Alex McSpadyen

Personal information
- Full name: Alexander McCluckie McSpadyen
- Date of birth: 19 December 1914
- Place of birth: Holytown, Scotland
- Date of death: 1978 (aged 63–64)
- Place of death: Bellshill, Scotland
- Position: Outside right

Youth career
- 1933: Chapelhall Juveniles
- 1934: Newarthill Hearts
- 1934–1935: Holytown United

Senior career*
- Years: Team / Apps / (Gls)
- 1935–1948: Partick Thistle / 123 / (12)
- 1948–1949: Portadown

International career
- 1938–1941: Scottish League XI / 3 / (1)
- 1938–1939: Scotland / 2 / (0)
- 1940: Scotland (wartime) / 1 / (0)

= Alex McSpadyen =

Scottish footballer

Alexander McCluckie McSpadyen (19 December 1914 – 1978) was a Scottish footballer who played as an outside right, mainly for Partick Thistle as well as for Aberdeen as a guest player during World War II and Portadown after the conflict ended.
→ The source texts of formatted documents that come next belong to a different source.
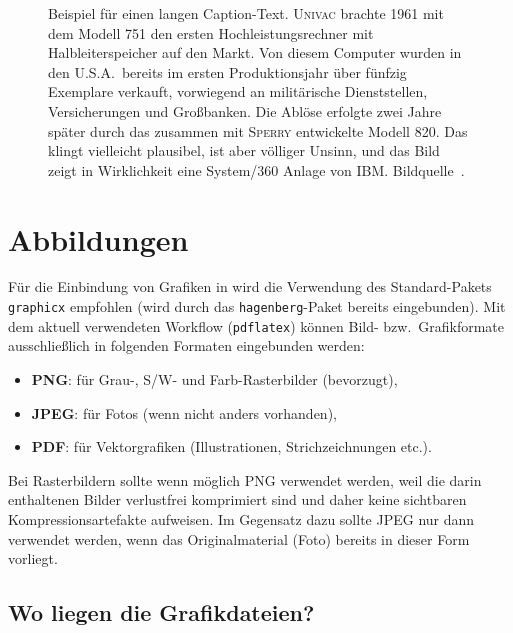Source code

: \begin{figure}
\centering
{}  %
\caption{Beispiel für einen langen Caption-Text. \textsc{Univac}
brachte 1961 mit dem Modell 751 den ersten Hochleistungsrechner
mit Halbleiterspeicher auf den Markt. Von diesem Computer wurden
in den U.S.A.\ bereits im ersten Produktionsjahr über fünfzig
Exemplare verkauft, vorwiegend an militärische Dienststellen,
Versicherungen und Großbanken. Die Ablöse erfolgte zwei Jahre
später durch das zusammen mit \textsc{Sperry} entwickelte Modell 820.
Das klingt vielleicht plausibel, ist aber völliger Unsinn, und das
Bild zeigt in Wirklichkeit eine System/360 Anlage von IBM. 
Bildquelle~\cite{IBM360}.} 
\label{fig:ibm360}
\end{figure}





\section{Abbildungen}

Für die Einbindung von Grafiken in \latex wird die Verwendung des Stan\-dard-Pakets
\texttt{graphicx} \cite{Carlisle2016} empfohlen 
(wird durch das \texttt{hagenberg}-Paket bereits eingebunden). 
Mit dem aktuell verwendeten Workflow (\texttt{pdflatex})
können Bild- bzw.\ Grafikformate ausschließlich 
in folgenden Formaten eingebunden werden:
%
\begin{itemize}
	\item \textbf{PNG}: für Grau-, S/W- und Farb-Rasterbilder (bevorzugt),
	\item \textbf{JPEG}: für Fotos (wenn nicht anders vorhanden),
	\item \textbf{PDF}: für Vektorgrafiken (Illustrationen, Strichzeichnungen etc.).
\end{itemize}
%
Bei Rasterbildern sollte wenn möglich PNG verwendet werden, weil die darin 
enthaltenen Bilder verlustfrei komprimiert sind und daher keine sichtbaren Kompressionsartefakte
aufweisen. Im Gegensatz dazu sollte JPEG nur dann verwendet werden, wenn das Originalmaterial
(Foto) bereits in dieser Form vorliegt.


\subsection{Wo liegen die Grafikdateien?} 

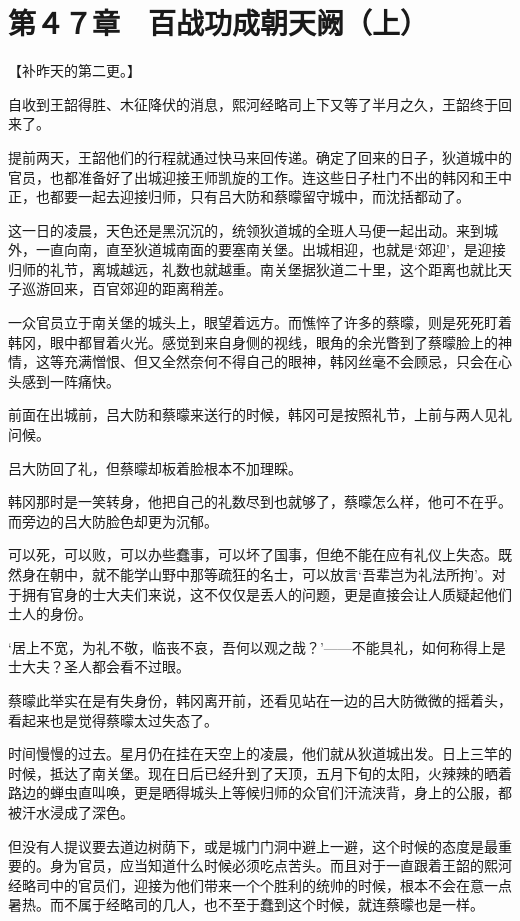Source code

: \section{第４７章　百战功成朝天阙（上）}

【补昨天的第二更。】

自收到王韶得胜、木征降伏的消息，熙河经略司上下又等了半月之久，王韶终于回来了。

提前两天，王韶他们的行程就通过快马来回传递。确定了回来的日子，狄道城中的官员，也都准备好了出城迎接王师凯旋的工作。连这些日子杜门不出的韩冈和王中正，也都要一起去迎接归师，只有吕大防和蔡曚留守城中，而沈括都动了。

这一日的凌晨，天色还是黑沉沉的，统领狄道城的全班人马便一起出动。来到城外，一直向南，直至狄道城南面的要塞南关堡。出城相迎，也就是‘郊迎’，是迎接归师的礼节，离城越远，礼数也就越重。南关堡据狄道二十里，这个距离也就比天子巡游回来，百官郊迎的距离稍差。

一众官员立于南关堡的城头上，眼望着远方。而憔悴了许多的蔡曚，则是死死盯着韩冈，眼中都冒着火光。感觉到来自身侧的视线，眼角的余光瞥到了蔡曚脸上的神情，这等充满憎恨、但又全然奈何不得自己的眼神，韩冈丝毫不会顾忌，只会在心头感到一阵痛快。

前面在出城前，吕大防和蔡曚来送行的时候，韩冈可是按照礼节，上前与两人见礼问候。

吕大防回了礼，但蔡曚却板着脸根本不加理睬。

韩冈那时是一笑转身，他把自己的礼数尽到也就够了，蔡曚怎么样，他可不在乎。而旁边的吕大防脸色却更为沉郁。

可以死，可以败，可以办些蠢事，可以坏了国事，但绝不能在应有礼仪上失态。既然身在朝中，就不能学山野中那等疏狂的名士，可以放言‘吾辈岂为礼法所拘’。对于拥有官身的士大夫们来说，这不仅仅是丢人的问题，更是直接会让人质疑起他们士人的身份。

‘居上不宽，为礼不敬，临丧不哀，吾何以观之哉？’——不能具礼，如何称得上是士大夫？圣人都会看不过眼。

蔡曚此举实在是有失身份，韩冈离开前，还看见站在一边的吕大防微微的摇着头，看起来也是觉得蔡曚太过失态了。

时间慢慢的过去。星月仍在挂在天空上的凌晨，他们就从狄道城出发。日上三竿的时候，抵达了南关堡。现在日后已经升到了天顶，五月下旬的太阳，火辣辣的晒着路边的蝉虫直叫唤，更是晒得城头上等候归师的众官们汗流浃背，身上的公服，都被汗水浸成了深色。

但没有人提议要去道边树荫下，或是城门门洞中避上一避，这个时候的态度是最重要的。身为官员，应当知道什么时候必须吃点苦头。而且对于一直跟着王韶的熙河经略司中的官员们，迎接为他们带来一个个胜利的统帅的时候，根本不会在意一点暑热。而不属于经略司的几人，也不至于蠢到这个时候，就连蔡曚也是一样。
Having been brought in to the Partick squad as an inexperienced teenager to potentially replace the long-serving Davie Ness, McSpadyen won the Glasgow Merchants Charity Cup at the end of his first season with the Jags quickly became a first-team regular and gained international recognition before his career progress was halted by the outbreak of war, which occurred when he was aged 24 and appeared to be coming to the peak of his abilities. He joined the Army and appeared for their select team in charity matches, while also finding time to play for Partick Thistle in wartime competitions when possible. This brought his total number of appearances for the club to 297 with 33 goals, although his official SFL and Scottish Cup totals were less than half of that (130/13). After playing for Portadown, he returned to Holytown United as a trainer until the club folded a year later.

McSpadyen represented Scotland twice, also playing in one unofficial wartime match, and making three appearances for the Scottish Football League XI, all between 1938 and 1941.